The next day, Zhou Yu convened a general assembly. Huang Gai purposely infuriated Zhou Yu by criticising his battle plan.
Zhou Yu was enraged and ordered to execute Huang Gai. After others’ pleading, the punishment is reduced to whipping 50 times. Huang was badly injured and passed out a few times.
Zuge Liang (widely regarded as the smartest person in Chinese history), an honourable guest of the ally, watched and did not say anything. After the event, the South’s deputy commander came to see Zuge Liang and complained: “Sir, why didn’t you say nice words to save General Huang?”.
Zuge Liang smiled and said: “Why should I? One is willing to punish; the other is willing to accept.”

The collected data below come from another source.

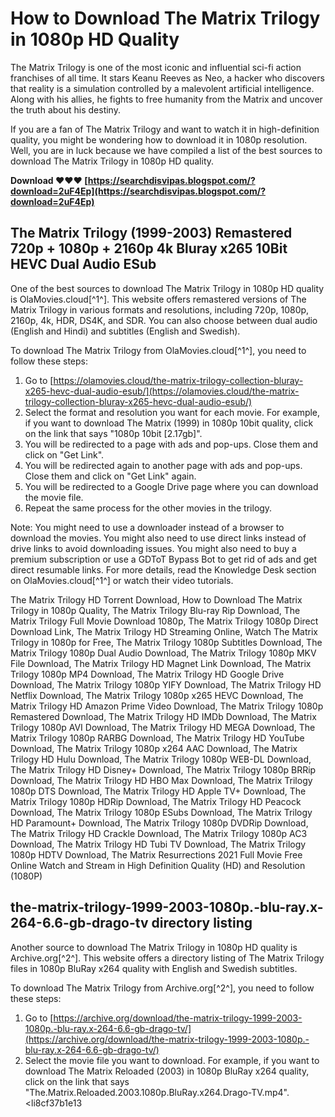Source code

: # How to Download The Matrix Trilogy in 1080p HD Quality
 
The Matrix Trilogy is one of the most iconic and influential sci-fi action franchises of all time. It stars Keanu Reeves as Neo, a hacker who discovers that reality is a simulation controlled by a malevolent artificial intelligence. Along with his allies, he fights to free humanity from the Matrix and uncover the truth about his destiny.
 
If you are a fan of The Matrix Trilogy and want to watch it in high-definition quality, you might be wondering how to download it in 1080p resolution. Well, you are in luck because we have compiled a list of the best sources to download The Matrix Trilogy in 1080p HD quality.
 
**Download ❤❤❤ [https://searchdisvipas.blogspot.com/?download=2uF4Ep](https://searchdisvipas.blogspot.com/?download=2uF4Ep)**


 
## The Matrix Trilogy (1999-2003) Remastered 720p + 1080p + 2160p 4k Bluray x265 10Bit HEVC Dual Audio ESub
 
One of the best sources to download The Matrix Trilogy in 1080p HD quality is OlaMovies.cloud[^1^]. This website offers remastered versions of The Matrix Trilogy in various formats and resolutions, including 720p, 1080p, 2160p, 4k, HDR, DS4K, and SDR. You can also choose between dual audio (English and Hindi) and subtitles (English and Swedish).
 
To download The Matrix Trilogy from OlaMovies.cloud[^1^], you need to follow these steps:
 
1. Go to [https://olamovies.cloud/the-matrix-trilogy-collection-bluray-x265-hevc-dual-audio-esub/](https://olamovies.cloud/the-matrix-trilogy-collection-bluray-x265-hevc-dual-audio-esub/)
2. Select the format and resolution you want for each movie. For example, if you want to download The Matrix (1999) in 1080p 10bit quality, click on the link that says "1080p 10bit [2.17gb]".
3. You will be redirected to a page with ads and pop-ups. Close them and click on "Get Link".
4. You will be redirected again to another page with ads and pop-ups. Close them and click on "Get Link" again.
5. You will be redirected to a Google Drive page where you can download the movie file.
6. Repeat the same process for the other movies in the trilogy.

Note: You might need to use a downloader instead of a browser to download the movies. You might also need to use direct links instead of drive links to avoid downloading issues. You might also need to buy a premium subscription or use a GDToT Bypass Bot to get rid of ads and get direct resumable links. For more details, read the Knowledge Desk section on OlaMovies.cloud[^1^] or watch their video tutorials.
 
The Matrix Trilogy HD Torrent Download,  How to Download The Matrix Trilogy in 1080p Quality,  The Matrix Trilogy Blu-ray Rip Download,  The Matrix Trilogy Full Movie Download 1080p,  The Matrix Trilogy 1080p Direct Download Link,  The Matrix Trilogy HD Streaming Online,  Watch The Matrix Trilogy in 1080p for Free,  The Matrix Trilogy 1080p Subtitles Download,  The Matrix Trilogy 1080p Dual Audio Download,  The Matrix Trilogy 1080p MKV File Download,  The Matrix Trilogy HD Magnet Link Download,  The Matrix Trilogy 1080p MP4 Download,  The Matrix Trilogy HD Google Drive Download,  The Matrix Trilogy 1080p YIFY Download,  The Matrix Trilogy HD Netflix Download,  The Matrix Trilogy 1080p x265 HEVC Download,  The Matrix Trilogy HD Amazon Prime Video Download,  The Matrix Trilogy 1080p Remastered Download,  The Matrix Trilogy HD IMDb Download,  The Matrix Trilogy 1080p AVI Download,  The Matrix Trilogy HD MEGA Download,  The Matrix Trilogy 1080p RARBG Download,  The Matrix Trilogy HD YouTube Download,  The Matrix Trilogy 1080p x264 AAC Download,  The Matrix Trilogy HD Hulu Download,  The Matrix Trilogy 1080p WEB-DL Download,  The Matrix Trilogy HD Disney+ Download,  The Matrix Trilogy 1080p BRRip Download,  The Matrix Trilogy HD HBO Max Download,  The Matrix Trilogy 1080p DTS Download,  The Matrix Trilogy HD Apple TV+ Download,  The Matrix Trilogy 1080p HDRip Download,  The Matrix Trilogy HD Peacock Download,  The Matrix Trilogy 1080p ESubs Download,  The Matrix Trilogy HD Paramount+ Download,  The Matrix Trilogy 1080p DVDRip Download,  The Matrix Trilogy HD Crackle Download,  The Matrix Trilogy 1080p AC3 Download,  The Matrix Trilogy HD Tubi TV Download,  The Matrix Trilogy 1080p HDTV Download,  The Matrix Resurrections 2021 Full Movie Free Online Watch and Stream in High Definition Quality (HD) and Resolution (1080P)
 
## the-matrix-trilogy-1999-2003-1080p.-blu-ray.x-264-6.6-gb-drago-tv directory listing
 
Another source to download The Matrix Trilogy in 1080p HD quality is Archive.org[^2^]. This website offers a directory listing of The Matrix Trilogy files in 1080p BluRay x264 quality with English and Swedish subtitles.
 
To download The Matrix Trilogy from Archive.org[^2^], you need to follow these steps:

1. Go to [https://archive.org/download/the-matrix-trilogy-1999-2003-1080p.-blu-ray.x-264-6.6-gb-drago-tv/](https://archive.org/download/the-matrix-trilogy-1999-2003-1080p.-blu-ray.x-264-6.6-gb-drago-tv/)
2. Select the movie file you want to download. For example, if you want to download The Matrix Reloaded (2003) in 1080p BluRay x264 quality, click on the link that says "The.Matrix.Reloaded.2003.1080p.BluRay.x264.Drago-TV.mp4".
<li8cf37b1e13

Subsequently, Huang Gai escaped and joined the North. Shortly after, he was able to set fire to the North’s camp, and the South won the war.
The Meaning
A situation where one appears to punish another, but it’s just a ruse.
Examples in Software Development
1. Useless Methodology Training
Over my 20 years working on many different projects, I found that the team members usually didn’t receive technical training, such as Test Automation. Instead, they often attended useless methodology training, such as STIL, PRINCE2, Agile, Scrum and SAFe.
Below are two interesting stories on methodology training.
PRINCE2 Training
Around 2009, PRINCE2 was a popular software project management process used in governments. Not surprisingly, some organizations started offering training and certifications.
One day, several business analysts and a programmer mentioned they would attend the PRINCE2 training the next day. The certification exam was in the afternoon immediately after the training. Our project officer heard and asked with interest. The senior business analyst said: “It is a process, everyone can pass”. So, the project officer went with them the next day.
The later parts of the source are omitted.